As for the movement, it seems the friction wheel has one spot that's down to metal. I'm thinking this is why it quits driving under pressure intermittently. Should I replace only the friction wheel, or does it look like I need to replace the drive plate as well? 

Thanks,
Justin


----------



## Jackmels (Feb 18, 2013)

That Drive Plate isn't too bad, I've seen Much Worse. If you are overly concerned about it, you can sand it using a block to get some of the imperfections out, but I wouldn't worry about it. You'll find it an adventure doing the friction wheel.( Don't use the machine until you replace it!) It takes patience to get the assembly back on the forks while keeping the washers from falling off. GL.


----------



## RIT333 (Feb 6, 2014)

Jackmels said:


> Auger not spinning could be a loose belt, -OR- Gearbox Problems. Hold the rakes, and then spin the impeller while keeping some tension on the rakes. If the rakes turn with the impeller, it's not the gearbox. It could also be a bad impeller bearing. Check the impeller shaft for excessive play. A bad bearing can affect the belt's ability to spin the impeller. Or belt may need adjusting. As far as the movement Problem, Tilt the snowblower forward on the auger, and remove the bottom access cover. Check the friction wheel's condition, and it can be adjusted by tightening the drive cable. Loosen the allen screw, and adjust the cable. You can lube the drive plate's spindle bearing, it might be sticky.Also, Degrease the friction wheel and drive plate with brake cleaner. Hopefully, the friction wheel doesn't need replacing. PITA on that model. GL.

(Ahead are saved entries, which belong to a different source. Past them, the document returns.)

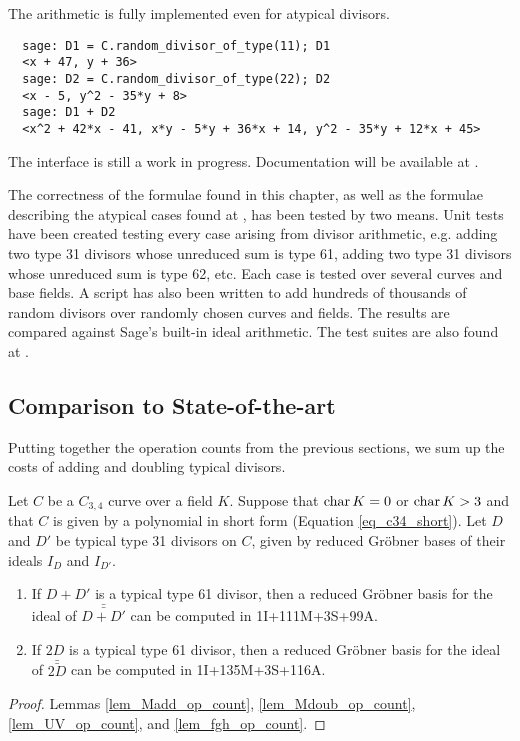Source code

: The arithmetic is fully implemented even for atypical divisors.
\begin{verbatim}
  sage: D1 = C.random_divisor_of_type(11); D1
  <x + 47, y + 36>
  sage: D2 = C.random_divisor_of_type(22); D2
  <x - 5, y^2 - 35*y + 8>
  sage: D1 + D2
  <x^2 + 42*x - 41, x*y - 5*y + 36*x + 14, y^2 - 35*y + 12*x + 45>
\end{verbatim}
The interface is still a work in progress.
Documentation will be available at \cite{github}.

The correctness of the formulae found in this chapter,
as well as the formulae describing the atypical cases found at \cite{github},
has been tested by two means.
Unit tests have been created testing every case arising from divisor arithmetic,
e.g. adding two type 31 divisors whose unreduced sum is type 61,
adding two type 31 divisors whose unreduced sum is type 62, etc.
Each case is tested over several curves and base fields.
A script has also been written to add hundreds of thousands
of random divisors over randomly chosen curves and fields.
The results are compared against Sage's built-in ideal arithmetic.
The test suites are also found at \cite{github}.




\subsection{Comparison to State-of-the-art}

Putting together the operation counts from the previous sections,
we sum up the costs of adding and doubling typical divisors.
\begin{theorem}
  \label{thm_op_count}
  Let $C$ be a $C_{3,4}$ curve over a field $K$.
  Suppose that $\operatorname{char} K = 0$ or $\operatorname{char} K > 3$ and that $C$ is given by a polynomial in short form
  (Equation \ref{eq_c34_short}).
  Let $D$ and $D'$ be typical type 31 divisors on $C$,
  given by reduced Gr\"obner bases of their ideals $I_D$ and $I_{D'}$.
  \begin{enumerate}[label=(\roman*)]
    \item
    If $D + D'$ is a typical type 61 divisor,
    then a reduced Gr\"obner basis for the ideal of $\bar{\bar{D + D'}}$ can be computed in 1I+111M+3S+99A.
    \item
    If $2D$ is a typical type 61 divisor, 
    then a reduced Gr\"obner basis for the ideal of $\bar{\bar {2D}}$ can be computed in 1I+135M+3S+116A.
  \end{enumerate}
\end{theorem}
\begin{proof}
  Lemmas \ref{lem_Madd_op_count}, \ref{lem_Mdoub_op_count}, \ref{lem_UV_op_count}, and \ref{lem_fgh_op_count}.
\end{proof}

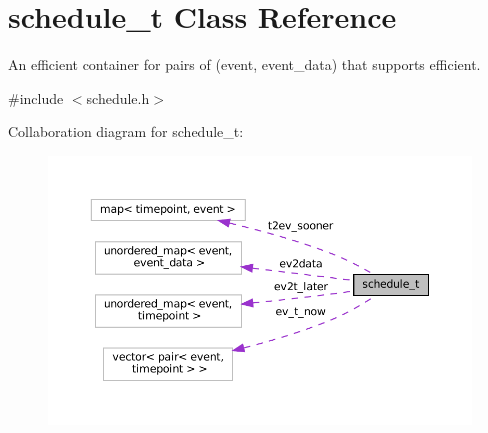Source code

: \hypertarget{classschedule__t}{}\section{schedule\+\_\+t Class Reference}
\label{classschedule__t}


An efficient container for pairs of (event, event\+\_\+data) that supports efficient.  




{\ttfamily \#include $<$schedule.\+h$>$}



Collaboration diagram for schedule\+\_\+t\+:
\nopagebreak
\begin{figure}[H]
\begin{center}
\leavevmode
\includegraphics[width=350pt]{d2/db1/classschedule__t__coll__graph}
\end{center}
\end{figure}
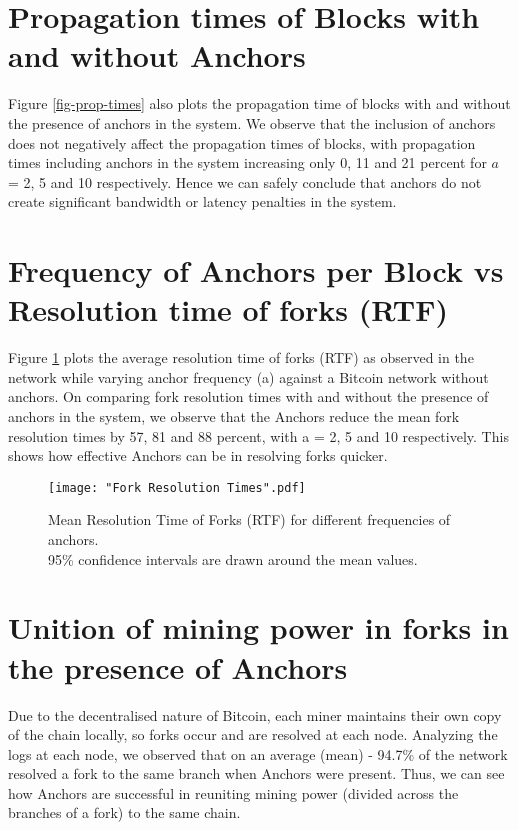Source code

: \section{Propagation times of Blocks with and without Anchors} \label{res-prop-2}

Figure \ref{fig-prop-times} also plots the propagation time of blocks with and without the presence of anchors in the system. 
We observe that the inclusion of anchors does not negatively affect the propagation times of blocks, with propagation times including anchors in the system increasing only
0, 
11 and 
21 percent for $a$ = 2, 5 and 10 respectively. 
Hence we can safely conclude that anchors do not create significant bandwidth or latency penalties in the system. 

\section{Frequency of Anchors per Block vs Resolution time of forks (RTF)} \label{res-frt}

Figure \ref{fig-forks-rtf} plots the average resolution time of forks (RTF) as observed in the network while varying anchor frequency (a) against a Bitcoin network without anchors. 
On comparing fork resolution times with and without the presence of anchors in the system, we observe that the Anchors reduce the mean fork resolution times by 57, 81 and 88 percent, with a = 2, 5 and 10 respectively. 
This shows how effective Anchors can be in resolving forks quicker.

\begin{figure}[!htb]
    \centering
    \texttt{[image: "Fork Resolution Times".pdf]}
    \caption[Mean Resolution Time of Forks (RTF)]{
        Mean Resolution Time of Forks (RTF) for different frequencies of anchors. \\
        \footnotesize
        95\% confidence intervals are drawn around the mean values.
    }
    \label{fig-forks-rtf}
\end{figure}

\section{Unition of mining power in forks in the presence of Anchors} \label{res-unition}

Due to the decentralised nature of Bitcoin, each miner maintains their own copy of the chain locally, so forks occur and are resolved at each node.
Analyzing the logs at each node, we observed that on an average (mean) - 94.7\% of the network resolved a fork to the same branch when Anchors were present. 
Thus, we can see how Anchors are successful in reuniting mining power (divided across the branches of a fork) to the same chain.

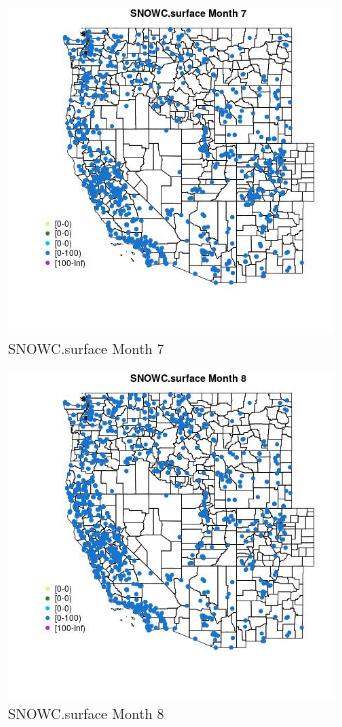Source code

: \begin{figure} 
\centering  
\includegraphics[width=0.77\textwidth]{Code_Outputs/Report_ML_input_PM25_Step4_part_f_de_duplicated_aveswNAs_MapObsMo7SNOWCsurface.jpg} 
\caption{\label{fig:Report_ML_input_PM25_Step4_part_f_de_duplicated_aveswNAsMapObsMo7SNOWCsurface}SNOWC.surface Month 7} 
\end{figure} 
 

\clearpage 

\begin{figure} 
\centering  
\includegraphics[width=0.77\textwidth]{Code_Outputs/Report_ML_input_PM25_Step4_part_f_de_duplicated_aveswNAs_MapObsMo8SNOWCsurface.jpg} 
\caption{\label{fig:Report_ML_input_PM25_Step4_part_f_de_duplicated_aveswNAsMapObsMo8SNOWCsurface}SNOWC.surface Month 8} 
\end{figure} 
 

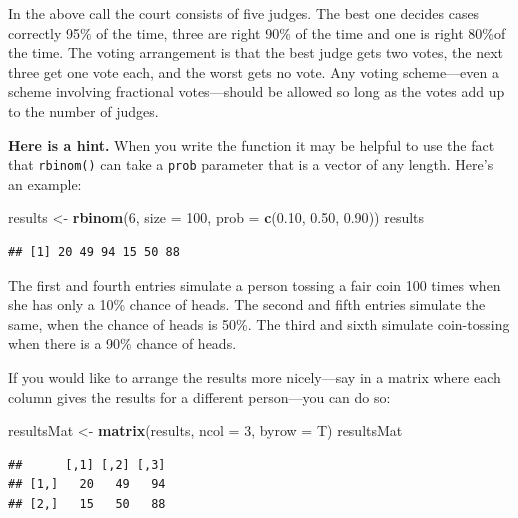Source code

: \documentclass[]{book}
\makeatletter
\newenvironment{Shaded}{\begin{snugshade}}{\end{snugshade}}
\newcommand{\KeywordTok}[1]{\textcolor[rgb]{0.13,0.29,0.53}{\textbf{{#1}}}}
\newcommand{\DataTypeTok}[1]{\textcolor[rgb]{0.13,0.29,0.53}{{#1}}}
\newcommand{\DecValTok}[1]{\textcolor[rgb]{0.00,0.00,0.81}{{#1}}}
\newcommand{\FloatTok}[1]{\textcolor[rgb]{0.00,0.00,0.81}{{#1}}}
\newcommand{\StringTok}[1]{\textcolor[rgb]{0.31,0.60,0.02}{{#1}}}
\newcommand{\NormalTok}[1]{{#1}}
\newenvironment{kframe}{%
\medskip{}
\setlength{\fboxsep}{.8em}
 \def\at@end@of@kframe{}%
 \ifinner\ifhmode%
  \def\at@end@of@kframe{\end{minipage}}%
  \begin{minipage}{\columnwidth}%
 \fi\fi%
 \def\FrameCommand##1{\hskip\@totalleftmargin \hskip-\fboxsep
 \colorbox{shadecolor}{##1}\hskip-\fboxsep
     \hskip-\linewidth \hskip-\@totalleftmargin \hskip\columnwidth}%
 \MakeFramed {\advance\hsize-\width
   \@totalleftmargin\z@ \linewidth\hsize
   \@setminipage}}%
 {\par\unskip\endMakeFramed%
 \at@end@of@kframe}
\renewenvironment{Shaded}{\begin{kframe}}{\end{kframe}}
\theoremstyle{definition}
\theoremstyle{definition}
\theoremstyle{remark}
\makeatother
\begin{document}
{\begin{enumerate}
  In the above call the court consists of five judges. The best one
  decides cases correctly 95\% of the time, three are right 90\% of the
  time and one is right 80\%of the time. The voting arrangement is that
  the best judge gets two votes, the next three get one vote each, and
  the worst gets no vote. Any voting scheme---even a scheme involving
  fractional votes---should be allowed so long as the votes add up to
  the number of judges.

  \textbf{Here is a hint.} When you write the function it may be helpful
  to use the fact that \texttt{rbinom()} can take a \texttt{prob}
  parameter that is a vector of any length. Here's an example:

\begin{Shaded}
\begin{Highlighting}[]
\NormalTok{results <-}\StringTok{ }\KeywordTok{rbinom}\NormalTok{(}\DecValTok{6}\NormalTok{, }\DataTypeTok{size =} \DecValTok{100}\NormalTok{, }\DataTypeTok{prob =} \KeywordTok{c}\NormalTok{(}\FloatTok{0.10}\NormalTok{, }\FloatTok{0.50}\NormalTok{, }\FloatTok{0.90}\NormalTok{))}
\NormalTok{results}
\end{Highlighting}
\end{Shaded}

\begin{verbatim}
## [1] 20 49 94 15 50 88
\end{verbatim}

  The first and fourth entries simulate a person tossing a fair coin 100
  times when she has only a 10\% chance of heads. The second and fifth
  entries simulate the same, when the chance of heads is 50\%. The third
  and sixth simulate coin-tossing when there is a 90\% chance of heads.

  If you would like to arrange the results more nicely---say in a matrix
  where each column gives the results for a different person---you can
  do so:

\begin{Shaded}
\begin{Highlighting}[]
\NormalTok{resultsMat <-}\StringTok{ }\KeywordTok{matrix}\NormalTok{(results, }\DataTypeTok{ncol =} \DecValTok{3}\NormalTok{, }\DataTypeTok{byrow =} \NormalTok{T)}
\NormalTok{resultsMat}
\end{Highlighting}
\end{Shaded}

\begin{verbatim}
##      [,1] [,2] [,3]
## [1,]   20   49   94
## [2,]   15   50   88
\end{verbatim}


\end{enumerate}}
\end{document}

Jack it may be obvious to a seasoned veteran like yourself, but I would include the warning with your procedure for any newbies. When doing the above, the snowblower should NOT be running, and you should also disconnect the spark plug wire so that it doesn't start unintentionally. Hate to have people changing their sign-ons in this forum to "Lefty".


----------



## Jackmels (Feb 18, 2013)

Well You can include Warnings in Your Own Posts. Just because the guy is a newbie, doesn't mean he is an idiot.


----------



## Ferret (Oct 4, 2016)

Jackmels said:


> That Drive Plate isn't too bad, I've seen Much Worse. If you are overly concerned about it, you can sand it using a block to get some of the imperfections out, but I wouldn't worry about it. You'll find it an adventure doing the friction wheel.( Don't use the machine until you replace it!) It takes patience to get the assembly back on the forks while keeping the washers from falling off. GL.


Amen!


----------